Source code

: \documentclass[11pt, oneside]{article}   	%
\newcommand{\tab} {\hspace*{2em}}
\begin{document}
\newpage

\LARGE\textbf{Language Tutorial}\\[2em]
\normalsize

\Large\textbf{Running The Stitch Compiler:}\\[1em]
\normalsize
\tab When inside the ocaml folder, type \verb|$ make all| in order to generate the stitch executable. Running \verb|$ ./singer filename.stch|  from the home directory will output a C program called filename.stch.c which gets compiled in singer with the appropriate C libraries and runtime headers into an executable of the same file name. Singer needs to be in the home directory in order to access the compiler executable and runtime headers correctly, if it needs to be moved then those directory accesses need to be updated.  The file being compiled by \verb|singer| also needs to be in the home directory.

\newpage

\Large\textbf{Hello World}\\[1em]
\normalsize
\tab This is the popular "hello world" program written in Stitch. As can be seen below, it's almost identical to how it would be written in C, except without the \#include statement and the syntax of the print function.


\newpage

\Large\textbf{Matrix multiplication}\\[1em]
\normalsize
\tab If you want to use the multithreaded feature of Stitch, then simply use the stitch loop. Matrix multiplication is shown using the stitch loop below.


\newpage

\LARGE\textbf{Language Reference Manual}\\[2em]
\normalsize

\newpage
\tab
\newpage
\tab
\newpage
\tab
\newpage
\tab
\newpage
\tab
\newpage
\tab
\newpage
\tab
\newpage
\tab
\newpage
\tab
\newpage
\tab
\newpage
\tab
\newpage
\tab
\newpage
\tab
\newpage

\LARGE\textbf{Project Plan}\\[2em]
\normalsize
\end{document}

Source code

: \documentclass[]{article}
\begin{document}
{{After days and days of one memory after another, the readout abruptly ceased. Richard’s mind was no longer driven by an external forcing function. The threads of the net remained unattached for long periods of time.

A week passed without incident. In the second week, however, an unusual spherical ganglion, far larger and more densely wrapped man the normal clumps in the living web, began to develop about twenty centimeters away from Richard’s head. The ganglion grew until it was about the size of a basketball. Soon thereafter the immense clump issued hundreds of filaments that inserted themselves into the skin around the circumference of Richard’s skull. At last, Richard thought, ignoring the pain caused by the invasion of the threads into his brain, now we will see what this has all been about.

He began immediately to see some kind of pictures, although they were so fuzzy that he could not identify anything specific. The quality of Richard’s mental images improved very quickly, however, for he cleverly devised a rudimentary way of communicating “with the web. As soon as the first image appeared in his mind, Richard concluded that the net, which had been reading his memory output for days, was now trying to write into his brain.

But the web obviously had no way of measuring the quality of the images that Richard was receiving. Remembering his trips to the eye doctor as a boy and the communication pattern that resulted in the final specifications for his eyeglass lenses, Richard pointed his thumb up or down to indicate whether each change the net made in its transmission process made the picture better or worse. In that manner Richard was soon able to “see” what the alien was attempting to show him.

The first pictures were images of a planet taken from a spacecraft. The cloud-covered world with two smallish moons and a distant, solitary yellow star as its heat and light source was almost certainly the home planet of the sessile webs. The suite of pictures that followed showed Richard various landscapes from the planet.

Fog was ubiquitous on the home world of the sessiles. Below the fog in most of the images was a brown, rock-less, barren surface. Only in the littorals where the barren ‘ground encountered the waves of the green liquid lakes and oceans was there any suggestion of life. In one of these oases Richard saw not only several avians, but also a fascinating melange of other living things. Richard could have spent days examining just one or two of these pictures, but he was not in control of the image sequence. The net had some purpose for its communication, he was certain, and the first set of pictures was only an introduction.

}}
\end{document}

------------------------------------

Give back each entry so that it matches the original word for word.

Source code

: \documentclass[11pt, oneside]{article}   	%
\newcommand{\tab} {\hspace*{2em}}
\begin{document}
\newpage

\LARGE\textbf{Language Tutorial}\\[2em]
\normalsize

\Large\textbf{Running The Stitch Compiler:}\\[1em]
\normalsize
\tab When inside the ocaml folder, type \verb|$ make all| in order to generate the stitch executable. Running \verb|$ ./singer filename.stch|  from the home directory will output a C program called filename.stch.c which gets compiled in singer with the appropriate C libraries and runtime headers into an executable of the same file name. Singer needs to be in the home directory in order to access the compiler executable and runtime headers correctly, if it needs to be moved then those directory accesses need to be updated.  The file being compiled by \verb|singer| also needs to be in the home directory.

\newpage

\Large\textbf{Hello World}\\[1em]
\normalsize
\tab This is the popular "hello world" program written in Stitch. As can be seen below, it's almost identical to how it would be written in C, except without the \#include statement and the syntax of the print function.


\newpage

\Large\textbf{Matrix multiplication}\\[1em]
\normalsize
\tab If you want to use the multithreaded feature of Stitch, then simply use the stitch loop. Matrix multiplication is shown using the stitch loop below.


\newpage

\LARGE\textbf{Language Reference Manual}\\[2em]
\normalsize

\newpage
\tab
\newpage
\tab
\newpage
\tab
\newpage
\tab
\newpage
\tab
\newpage
\tab
\newpage
\tab
\newpage
\tab
\newpage
\tab
\newpage
\tab
\newpage
\tab
\newpage
\tab
\newpage
\tab
\newpage

\LARGE\textbf{Project Plan}\\[2em]
\normalsize
\end{document}

Source code

: \documentclass[]{article}
\begin{document}
{{After days and days of one memory after another, the readout abruptly ceased. Richard’s mind was no longer driven by an external forcing function. The threads of the net remained unattached for long periods of time.

A week passed without incident. In the second week, however, an unusual spherical ganglion, far larger and more densely wrapped man the normal clumps in the living web, began to develop about twenty centimeters away from Richard’s head. The ganglion grew until it was about the size of a basketball. Soon thereafter the immense clump issued hundreds of filaments that inserted themselves into the skin around the circumference of Richard’s skull. At last, Richard thought, ignoring the pain caused by the invasion of the threads into his brain, now we will see what this has all been about.

He began immediately to see some kind of pictures, although they were so fuzzy that he could not identify anything specific. The quality of Richard’s mental images improved very quickly, however, for he cleverly devised a rudimentary way of communicating “with the web. As soon as the first image appeared in his mind, Richard concluded that the net, which had been reading his memory output for days, was now trying to write into his brain.

But the web obviously had no way of measuring the quality of the images that Richard was receiving. Remembering his trips to the eye doctor as a boy and the communication pattern that resulted in the final specifications for his eyeglass lenses, Richard pointed his thumb up or down to indicate whether each change the net made in its transmission process made the picture better or worse. In that manner Richard was soon able to “see” what the alien was attempting to show him.

The first pictures were images of a planet taken from a spacecraft. The cloud-covered world with two smallish moons and a distant, solitary yellow star as its heat and light source was almost certainly the home planet of the sessile webs. The suite of pictures that followed showed Richard various landscapes from the planet.

Fog was ubiquitous on the home world of the sessiles. Below the fog in most of the images was a brown, rock-less, barren surface. Only in the littorals where the barren ‘ground encountered the waves of the green liquid lakes and oceans was there any suggestion of life. In one of these oases Richard saw not only several avians, but also a fascinating melange of other living things. Richard could have spent days examining just one or two of these pictures, but he was not in control of the image sequence. The net had some purpose for its communication, he was certain, and the first set of pictures was only an introduction.

}}
\end{document}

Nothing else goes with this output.